Problem details
Look through the records and copy each line that has "WillyT" in it.

[Opening Supplied information section]

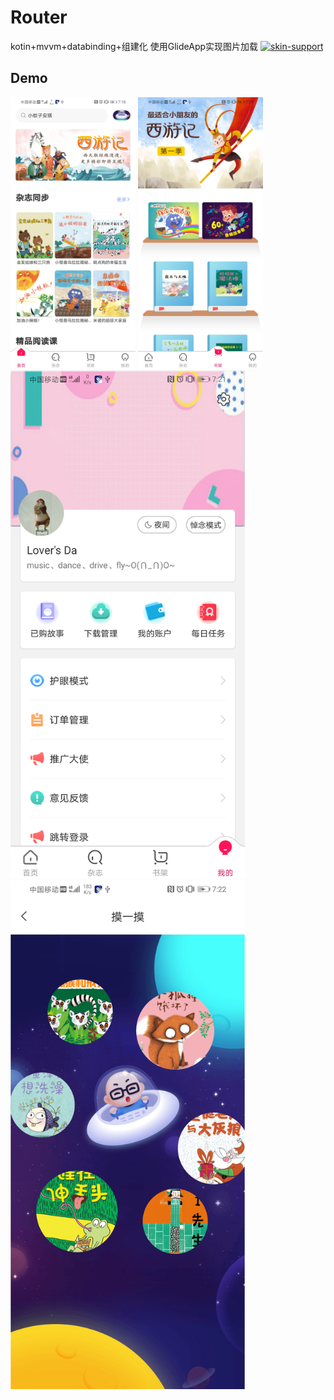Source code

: # Router
kotin+mvvm+databinding+组建化
使用GlideApp实现图片加载
[![skin-support](https://img.shields.io/badge/release-v1.0.11-green.svg)](http://jcenter.bintray.com/skin/support)


## Demo
<img  src="https://raw.githubusercontent.com/RouterTeam/Router/master/short/home.png" width="200"/> <img  src="https://raw.githubusercontent.com/RouterTeam/Router/master/short/shelf.png" width="200"/> <img  src="https://raw.githubusercontent.com/RouterTeam/Router/master/short/mine.png" width="375"/> <img  src="https://raw.githubusercontent.com/RouterTeam/Router/master/short/touch.png" width="375"/>
 


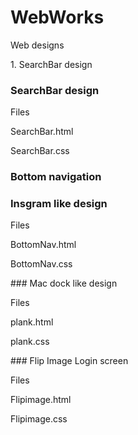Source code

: # WebWorks
   <p>Web designs</p>
      <p>   1. SearchBar design</p>
         
         
### SearchBar design
   <p>Files</p>
      <p>SearchBar.html</p>
      <p>SearchBar.css</p>

### Bottom navigation
 ### Insgram like design
   <p>Files</p>
         <p>BottomNav.html</p>
         <p>BottomNav.css</p>
 ### Mac dock like design
   <p>Files</p>
         <p>plank.html</p>
         <p>plank.css</p>
### Flip Image Login screen
   <p>Files</p>
      <p>Flipimage.html</p>
      <p>Flipimage.css</p>
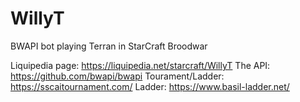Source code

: # WillyT
BWAPI bot playing Terran in StarCraft Broodwar

Liquipedia page: https://liquipedia.net/starcraft/WillyT
The API: https://github.com/bwapi/bwapi
Tourament/Ladder: https://sscaitournament.com/
Ladder: https://www.basil-ladder.net/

[Closing Supplied information section]

The completed task
: # WillyT
Liquipedia page: https://liquipedia.net/starcraft/WillyT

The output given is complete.